▶ [The problem]: Print every entry below again exactly as written, skipping the pictures.

Dataset entries:
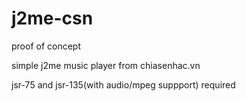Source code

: # j2me-csn 

proof of concept 

simple j2me music player from chiasenhac.vn

jsr-75 and jsr-135(with audio/mpeg suppport) required
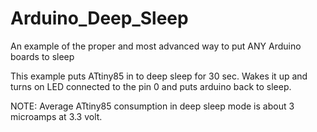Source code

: # Arduino_Deep_Sleep
An example of the proper and most advanced way to put ANY Arduino boards to sleep

This example puts ATtiny85 in to deep sleep for 30 sec. Wakes it up and turns on LED connected to the pin 0 and puts arduino back to sleep.

NOTE: Average ATtiny85 consumption in deep sleep mode is about 3 microamps at 3.3 volt.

▶ [Finished exercise]:
Source code

: # j2me-csn 

proof of concept 

simple j2me music player from chiasenhac.vn

jsr-75 and jsr-135(with audio/mpeg suppport) required
Source code

: # Arduino_Deep_Sleep
An example of the proper and most advanced way to put ANY Arduino boards to sleep

This example puts ATtiny85 in to deep sleep for 30 sec. Wakes it up and turns on LED connected to the pin 0 and puts arduino back to sleep.

NOTE: Average ATtiny85 consumption in deep sleep mode is about 3 microamps at 3.3 volt.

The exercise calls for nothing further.